**Instructions to follow:** Each line in the entries that has the word "priscilasanches" has to be copied.

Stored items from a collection

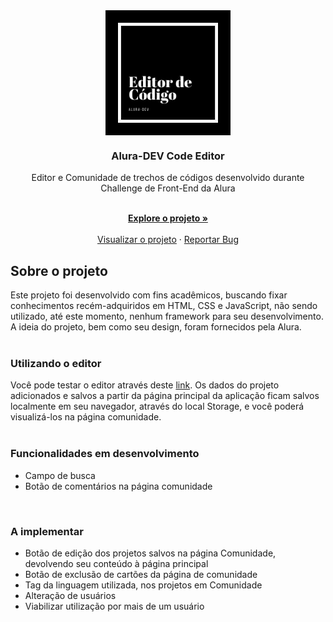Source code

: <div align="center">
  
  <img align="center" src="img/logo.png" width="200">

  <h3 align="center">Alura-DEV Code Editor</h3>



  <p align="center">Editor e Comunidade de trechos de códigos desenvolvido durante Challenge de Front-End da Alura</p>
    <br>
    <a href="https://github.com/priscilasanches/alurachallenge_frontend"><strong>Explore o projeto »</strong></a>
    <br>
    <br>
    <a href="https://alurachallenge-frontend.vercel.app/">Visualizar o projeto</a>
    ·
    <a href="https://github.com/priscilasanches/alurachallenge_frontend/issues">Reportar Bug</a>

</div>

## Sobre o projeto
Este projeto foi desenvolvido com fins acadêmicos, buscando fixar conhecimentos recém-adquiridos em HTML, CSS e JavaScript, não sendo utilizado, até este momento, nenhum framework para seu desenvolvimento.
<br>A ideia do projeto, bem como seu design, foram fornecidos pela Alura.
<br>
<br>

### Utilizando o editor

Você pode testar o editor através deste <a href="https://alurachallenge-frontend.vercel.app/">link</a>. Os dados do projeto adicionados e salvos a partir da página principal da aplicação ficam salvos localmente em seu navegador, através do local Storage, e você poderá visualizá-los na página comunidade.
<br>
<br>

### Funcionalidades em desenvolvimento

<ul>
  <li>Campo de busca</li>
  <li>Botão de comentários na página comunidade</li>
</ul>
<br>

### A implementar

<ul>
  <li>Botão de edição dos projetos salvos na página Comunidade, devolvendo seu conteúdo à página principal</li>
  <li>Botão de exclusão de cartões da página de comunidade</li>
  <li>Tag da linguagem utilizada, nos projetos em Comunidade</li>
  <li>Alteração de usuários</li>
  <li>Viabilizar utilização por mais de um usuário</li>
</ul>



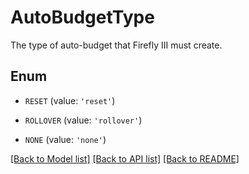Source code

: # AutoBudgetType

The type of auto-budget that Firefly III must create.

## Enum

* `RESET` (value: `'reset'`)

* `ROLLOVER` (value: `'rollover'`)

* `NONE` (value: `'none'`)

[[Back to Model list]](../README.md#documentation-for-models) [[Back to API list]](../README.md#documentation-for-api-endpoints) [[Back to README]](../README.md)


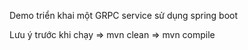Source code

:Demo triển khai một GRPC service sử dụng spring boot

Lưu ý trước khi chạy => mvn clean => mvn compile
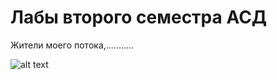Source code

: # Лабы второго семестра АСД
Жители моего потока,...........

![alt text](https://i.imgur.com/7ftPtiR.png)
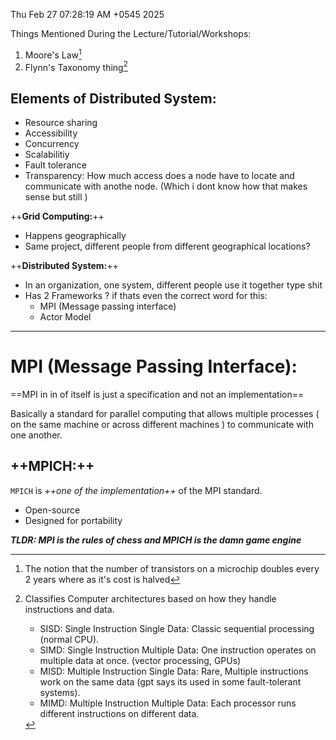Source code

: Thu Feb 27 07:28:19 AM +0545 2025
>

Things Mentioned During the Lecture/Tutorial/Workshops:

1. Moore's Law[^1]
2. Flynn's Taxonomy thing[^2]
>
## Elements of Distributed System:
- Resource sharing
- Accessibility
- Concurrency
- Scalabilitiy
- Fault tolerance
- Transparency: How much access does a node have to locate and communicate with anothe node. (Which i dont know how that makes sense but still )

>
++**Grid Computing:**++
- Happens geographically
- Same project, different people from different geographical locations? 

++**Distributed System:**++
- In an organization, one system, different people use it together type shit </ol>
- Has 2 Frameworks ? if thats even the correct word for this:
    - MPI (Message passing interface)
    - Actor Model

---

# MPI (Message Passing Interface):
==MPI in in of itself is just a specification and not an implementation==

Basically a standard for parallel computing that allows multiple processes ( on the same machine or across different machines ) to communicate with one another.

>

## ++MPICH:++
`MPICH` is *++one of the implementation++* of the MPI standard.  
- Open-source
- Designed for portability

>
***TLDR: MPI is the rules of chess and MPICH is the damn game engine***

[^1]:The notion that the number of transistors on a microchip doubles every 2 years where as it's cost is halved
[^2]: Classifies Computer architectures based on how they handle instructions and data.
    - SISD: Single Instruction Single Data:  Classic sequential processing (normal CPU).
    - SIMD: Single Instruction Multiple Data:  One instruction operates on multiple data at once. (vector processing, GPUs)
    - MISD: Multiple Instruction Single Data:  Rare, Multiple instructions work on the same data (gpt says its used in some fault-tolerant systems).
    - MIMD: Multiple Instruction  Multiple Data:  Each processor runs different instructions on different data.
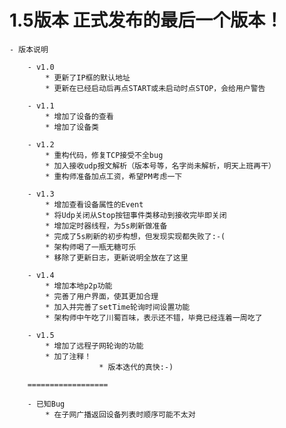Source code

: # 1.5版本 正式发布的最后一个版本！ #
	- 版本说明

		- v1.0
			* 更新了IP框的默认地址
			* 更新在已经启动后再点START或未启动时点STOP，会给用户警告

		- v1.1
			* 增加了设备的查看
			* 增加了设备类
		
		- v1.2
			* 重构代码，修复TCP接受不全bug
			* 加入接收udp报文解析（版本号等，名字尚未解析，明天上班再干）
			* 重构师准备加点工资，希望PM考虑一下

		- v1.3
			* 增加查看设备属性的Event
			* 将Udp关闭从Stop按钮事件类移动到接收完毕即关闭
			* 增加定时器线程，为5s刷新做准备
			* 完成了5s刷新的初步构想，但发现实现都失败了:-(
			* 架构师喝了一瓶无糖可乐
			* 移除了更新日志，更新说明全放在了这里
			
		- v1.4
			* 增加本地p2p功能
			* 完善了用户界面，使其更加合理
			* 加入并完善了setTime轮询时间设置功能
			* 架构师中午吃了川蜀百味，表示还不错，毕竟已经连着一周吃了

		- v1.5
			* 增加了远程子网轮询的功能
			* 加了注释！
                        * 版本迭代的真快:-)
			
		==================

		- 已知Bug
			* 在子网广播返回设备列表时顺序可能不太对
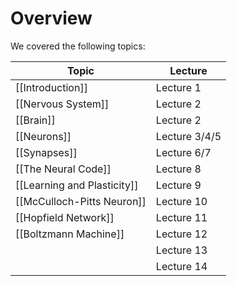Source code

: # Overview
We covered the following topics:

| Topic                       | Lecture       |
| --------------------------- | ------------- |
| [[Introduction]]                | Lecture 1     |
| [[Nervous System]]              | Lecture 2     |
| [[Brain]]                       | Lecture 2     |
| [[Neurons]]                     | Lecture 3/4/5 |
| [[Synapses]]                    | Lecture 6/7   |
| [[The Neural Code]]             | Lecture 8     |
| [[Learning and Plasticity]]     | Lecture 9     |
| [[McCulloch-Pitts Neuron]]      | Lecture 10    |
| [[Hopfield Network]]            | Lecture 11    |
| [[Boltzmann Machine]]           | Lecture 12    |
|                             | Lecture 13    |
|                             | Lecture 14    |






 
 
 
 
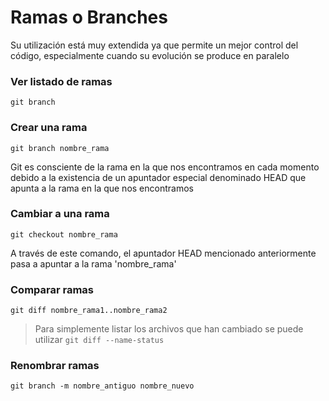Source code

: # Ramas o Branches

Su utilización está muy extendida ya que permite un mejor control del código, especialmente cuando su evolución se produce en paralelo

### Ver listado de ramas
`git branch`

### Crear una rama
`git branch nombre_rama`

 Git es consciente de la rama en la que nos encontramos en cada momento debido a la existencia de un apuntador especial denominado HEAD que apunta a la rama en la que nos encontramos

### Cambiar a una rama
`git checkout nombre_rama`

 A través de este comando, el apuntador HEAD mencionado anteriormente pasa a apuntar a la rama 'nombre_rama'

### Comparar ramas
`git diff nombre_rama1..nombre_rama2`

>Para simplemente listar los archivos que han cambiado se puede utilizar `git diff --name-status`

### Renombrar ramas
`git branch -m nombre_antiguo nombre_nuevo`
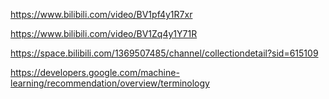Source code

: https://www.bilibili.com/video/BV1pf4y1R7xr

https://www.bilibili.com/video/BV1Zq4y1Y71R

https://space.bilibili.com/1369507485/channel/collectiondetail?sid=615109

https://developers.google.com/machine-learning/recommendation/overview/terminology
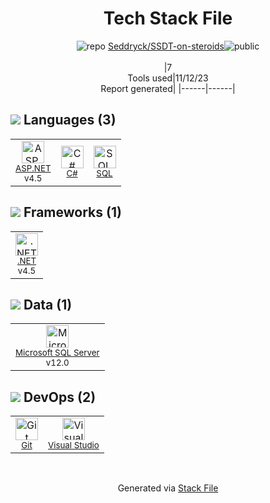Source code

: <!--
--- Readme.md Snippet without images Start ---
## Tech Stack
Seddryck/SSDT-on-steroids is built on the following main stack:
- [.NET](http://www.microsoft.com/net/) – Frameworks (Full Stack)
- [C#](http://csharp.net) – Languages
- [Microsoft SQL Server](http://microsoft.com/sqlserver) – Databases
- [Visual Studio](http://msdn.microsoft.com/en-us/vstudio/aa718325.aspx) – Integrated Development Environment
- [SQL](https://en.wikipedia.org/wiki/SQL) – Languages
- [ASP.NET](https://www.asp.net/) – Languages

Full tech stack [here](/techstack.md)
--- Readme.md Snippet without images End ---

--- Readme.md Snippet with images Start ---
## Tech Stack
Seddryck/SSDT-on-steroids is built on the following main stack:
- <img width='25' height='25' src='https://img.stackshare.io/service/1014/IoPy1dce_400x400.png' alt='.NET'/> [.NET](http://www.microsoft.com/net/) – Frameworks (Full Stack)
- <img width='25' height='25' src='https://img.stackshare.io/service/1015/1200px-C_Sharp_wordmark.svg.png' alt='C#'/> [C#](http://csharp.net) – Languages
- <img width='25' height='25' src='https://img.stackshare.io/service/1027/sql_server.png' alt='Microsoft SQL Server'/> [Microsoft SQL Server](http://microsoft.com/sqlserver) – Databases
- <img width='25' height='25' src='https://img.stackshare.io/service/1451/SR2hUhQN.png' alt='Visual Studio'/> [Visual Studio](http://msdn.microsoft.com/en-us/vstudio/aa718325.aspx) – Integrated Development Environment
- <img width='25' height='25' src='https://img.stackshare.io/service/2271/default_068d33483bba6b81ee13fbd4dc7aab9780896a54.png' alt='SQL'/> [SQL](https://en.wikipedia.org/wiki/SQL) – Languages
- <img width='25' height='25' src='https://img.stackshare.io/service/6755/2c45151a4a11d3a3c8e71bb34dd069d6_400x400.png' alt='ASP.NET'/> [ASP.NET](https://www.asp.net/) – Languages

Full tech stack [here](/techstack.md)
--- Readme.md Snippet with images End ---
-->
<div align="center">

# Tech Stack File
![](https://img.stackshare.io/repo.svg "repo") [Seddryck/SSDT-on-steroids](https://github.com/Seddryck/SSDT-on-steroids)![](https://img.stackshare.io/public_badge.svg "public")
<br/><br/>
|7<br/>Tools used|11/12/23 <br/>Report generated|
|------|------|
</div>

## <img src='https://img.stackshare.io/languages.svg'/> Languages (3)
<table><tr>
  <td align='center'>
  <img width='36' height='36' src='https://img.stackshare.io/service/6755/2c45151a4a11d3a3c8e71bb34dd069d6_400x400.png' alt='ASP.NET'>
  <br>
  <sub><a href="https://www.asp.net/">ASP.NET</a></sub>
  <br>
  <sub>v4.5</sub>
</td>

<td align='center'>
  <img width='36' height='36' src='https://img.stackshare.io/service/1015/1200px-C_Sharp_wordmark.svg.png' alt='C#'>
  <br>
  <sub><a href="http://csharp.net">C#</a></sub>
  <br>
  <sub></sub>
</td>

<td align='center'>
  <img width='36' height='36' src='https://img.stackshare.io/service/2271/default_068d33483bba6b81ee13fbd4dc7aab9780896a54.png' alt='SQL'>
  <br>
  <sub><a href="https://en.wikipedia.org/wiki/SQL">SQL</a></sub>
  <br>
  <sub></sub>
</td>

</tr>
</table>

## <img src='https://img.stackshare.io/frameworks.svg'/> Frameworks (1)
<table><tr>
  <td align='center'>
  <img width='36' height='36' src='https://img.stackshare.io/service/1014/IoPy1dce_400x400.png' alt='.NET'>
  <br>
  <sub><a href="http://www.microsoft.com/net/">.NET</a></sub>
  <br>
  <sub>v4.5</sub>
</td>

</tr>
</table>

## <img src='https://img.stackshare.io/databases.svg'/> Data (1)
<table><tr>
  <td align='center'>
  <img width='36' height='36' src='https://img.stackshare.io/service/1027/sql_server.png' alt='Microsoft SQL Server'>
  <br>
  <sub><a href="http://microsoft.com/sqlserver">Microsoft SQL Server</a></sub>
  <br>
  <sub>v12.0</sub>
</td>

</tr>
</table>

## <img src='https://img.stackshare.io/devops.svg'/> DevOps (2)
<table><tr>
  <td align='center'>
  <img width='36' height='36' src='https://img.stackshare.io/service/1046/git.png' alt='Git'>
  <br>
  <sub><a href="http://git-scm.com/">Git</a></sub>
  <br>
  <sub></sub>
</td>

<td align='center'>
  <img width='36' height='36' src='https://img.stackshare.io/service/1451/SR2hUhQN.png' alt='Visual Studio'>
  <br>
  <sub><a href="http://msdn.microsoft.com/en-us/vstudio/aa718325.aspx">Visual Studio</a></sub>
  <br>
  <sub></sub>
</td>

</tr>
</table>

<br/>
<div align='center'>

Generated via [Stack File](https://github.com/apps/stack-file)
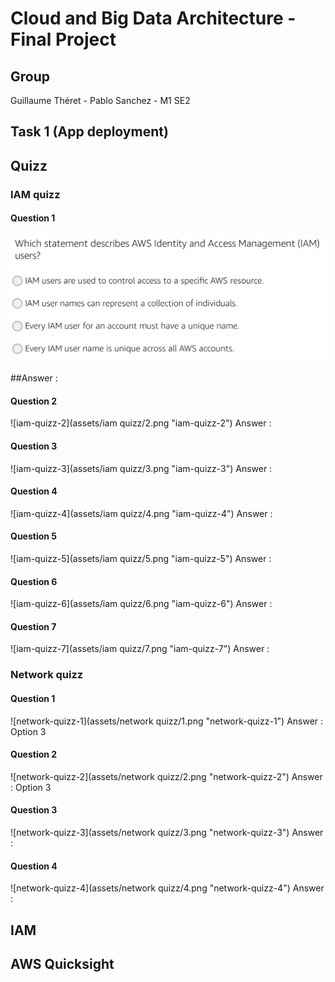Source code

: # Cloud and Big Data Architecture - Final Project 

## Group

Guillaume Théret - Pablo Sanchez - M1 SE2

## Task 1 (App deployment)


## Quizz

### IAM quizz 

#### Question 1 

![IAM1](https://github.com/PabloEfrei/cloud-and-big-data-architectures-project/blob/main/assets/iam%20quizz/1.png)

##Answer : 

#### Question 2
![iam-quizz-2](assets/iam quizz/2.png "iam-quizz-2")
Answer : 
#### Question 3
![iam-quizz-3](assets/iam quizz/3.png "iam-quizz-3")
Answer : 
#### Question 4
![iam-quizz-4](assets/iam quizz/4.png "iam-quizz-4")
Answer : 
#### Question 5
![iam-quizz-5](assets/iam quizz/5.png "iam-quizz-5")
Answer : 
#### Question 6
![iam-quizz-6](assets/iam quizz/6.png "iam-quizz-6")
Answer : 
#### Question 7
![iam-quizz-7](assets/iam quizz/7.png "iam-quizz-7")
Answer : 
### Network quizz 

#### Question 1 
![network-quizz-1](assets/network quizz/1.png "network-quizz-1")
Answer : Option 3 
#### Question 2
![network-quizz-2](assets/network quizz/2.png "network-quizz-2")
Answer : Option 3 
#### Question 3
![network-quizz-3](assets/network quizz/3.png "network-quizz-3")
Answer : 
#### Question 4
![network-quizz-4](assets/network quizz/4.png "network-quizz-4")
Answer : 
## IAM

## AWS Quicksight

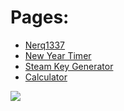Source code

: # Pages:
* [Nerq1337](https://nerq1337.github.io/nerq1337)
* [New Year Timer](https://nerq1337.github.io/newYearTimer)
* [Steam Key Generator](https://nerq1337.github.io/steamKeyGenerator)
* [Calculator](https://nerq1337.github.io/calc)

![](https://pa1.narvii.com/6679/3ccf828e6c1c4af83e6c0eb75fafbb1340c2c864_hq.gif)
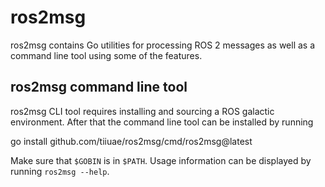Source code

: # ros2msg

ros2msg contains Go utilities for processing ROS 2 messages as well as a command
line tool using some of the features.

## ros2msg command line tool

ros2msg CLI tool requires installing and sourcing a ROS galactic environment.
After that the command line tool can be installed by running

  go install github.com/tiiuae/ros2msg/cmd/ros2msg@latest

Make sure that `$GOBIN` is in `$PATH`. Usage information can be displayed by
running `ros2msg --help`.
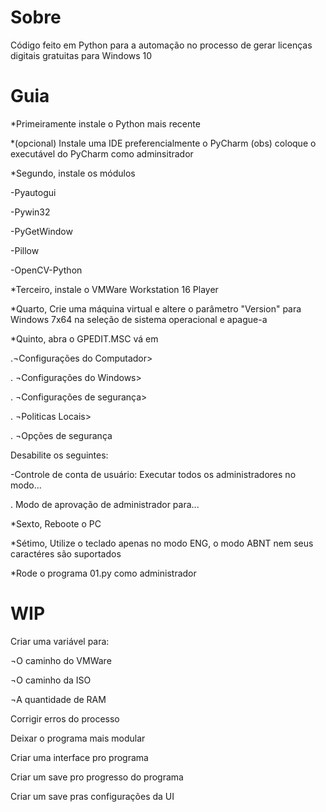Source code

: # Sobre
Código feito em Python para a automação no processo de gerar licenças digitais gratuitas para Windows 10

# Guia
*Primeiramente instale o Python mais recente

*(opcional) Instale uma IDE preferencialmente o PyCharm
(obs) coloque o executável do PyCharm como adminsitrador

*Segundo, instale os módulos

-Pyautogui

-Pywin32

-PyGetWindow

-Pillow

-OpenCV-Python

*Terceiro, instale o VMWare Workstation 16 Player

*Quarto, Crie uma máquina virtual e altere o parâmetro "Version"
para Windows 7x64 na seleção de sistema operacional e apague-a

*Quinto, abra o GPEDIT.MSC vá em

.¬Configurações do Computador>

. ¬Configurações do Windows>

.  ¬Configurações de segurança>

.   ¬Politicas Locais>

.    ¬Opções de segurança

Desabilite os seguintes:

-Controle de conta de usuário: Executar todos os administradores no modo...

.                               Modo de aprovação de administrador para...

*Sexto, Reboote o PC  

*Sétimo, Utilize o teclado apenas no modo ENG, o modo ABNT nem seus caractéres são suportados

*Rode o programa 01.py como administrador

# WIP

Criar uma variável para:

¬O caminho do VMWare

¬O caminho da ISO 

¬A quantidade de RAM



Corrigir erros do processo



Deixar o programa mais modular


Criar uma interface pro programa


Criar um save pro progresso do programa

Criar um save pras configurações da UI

**Written response:**
    <a href="https://github.com/priscilasanches/alurachallenge_frontend"><strong>Explore o projeto »</strong></a>
    <a href="https://github.com/priscilasanches/alurachallenge_frontend/issues">Reportar Bug</a>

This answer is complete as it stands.